Would anyone like to jump on this discussion thread I created on the subreddit? (I'd prefer to keep it there so it doesn't disappear behind Slack's paywall) https://www.reddit.com/r/Clojure/comments/lpv8ok/spec_vs_malli/
The sentiment from the community so far has been leaning towards Malli. I'd love to get some alternative viewpoints in there.
@alex.joseph.whitt All I'll say is that I try hard to use "official" Cognitect stuff where it is available and we've been very happy with Spec for several years at work, although we have recently started using exoscale/coax in addition to Spec so that we can tease apart/replace our "coercing web specs" and use a more standard approach (i.e., separate coercion of strings, such as form input data, to stuff like long, bool, date... from the actual specs themselves).
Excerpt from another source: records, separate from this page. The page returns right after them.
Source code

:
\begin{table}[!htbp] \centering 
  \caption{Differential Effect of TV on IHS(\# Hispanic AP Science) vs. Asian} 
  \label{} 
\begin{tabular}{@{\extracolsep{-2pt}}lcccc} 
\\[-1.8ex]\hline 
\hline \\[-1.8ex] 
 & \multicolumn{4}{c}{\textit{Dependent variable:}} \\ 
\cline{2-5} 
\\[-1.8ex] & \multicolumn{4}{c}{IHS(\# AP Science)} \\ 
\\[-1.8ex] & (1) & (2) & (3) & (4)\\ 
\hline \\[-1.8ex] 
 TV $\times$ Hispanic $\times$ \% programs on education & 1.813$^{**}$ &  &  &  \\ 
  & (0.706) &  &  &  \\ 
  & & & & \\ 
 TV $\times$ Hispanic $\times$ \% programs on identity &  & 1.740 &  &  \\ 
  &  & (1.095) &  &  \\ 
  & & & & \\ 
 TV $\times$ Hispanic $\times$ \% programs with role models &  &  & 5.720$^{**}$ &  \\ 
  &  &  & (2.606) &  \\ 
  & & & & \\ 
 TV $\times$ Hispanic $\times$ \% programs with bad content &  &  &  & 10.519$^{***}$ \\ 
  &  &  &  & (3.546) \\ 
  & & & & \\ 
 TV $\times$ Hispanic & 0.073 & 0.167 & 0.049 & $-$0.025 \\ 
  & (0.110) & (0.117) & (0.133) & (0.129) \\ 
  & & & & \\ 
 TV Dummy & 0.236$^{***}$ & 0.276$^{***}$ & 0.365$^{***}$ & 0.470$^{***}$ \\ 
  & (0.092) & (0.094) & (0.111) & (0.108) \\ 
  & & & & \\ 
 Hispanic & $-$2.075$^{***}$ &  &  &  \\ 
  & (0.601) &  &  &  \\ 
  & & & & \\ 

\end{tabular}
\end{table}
I think your summary and the comments there are fair
I have not looked at Malli in any depth but we did use Schema for a while (and abandoned it -- actually twice -- because it felt non-idiomatic with its syntax and it was only as good as your testing strategy, without generative testing: we were happy with our switch to Spec in comparison to Schema). We also tried Typed Clojure (again, twice) and abandoned that for different reasons. Spec hits a sweet spot for us -- and we use it in a lot of different ways per https://corfield.org/blog/2019/09/13/using-spec/
if I could wave a magic wand and have a final design and impl for spec 2 I would, but it's tackling some hard problems (beyond what we tried to tackle in spec 1). I know it feels stalled but work really does continue on it and I have hope that we will pop the stack of other work in progress back to it "soon".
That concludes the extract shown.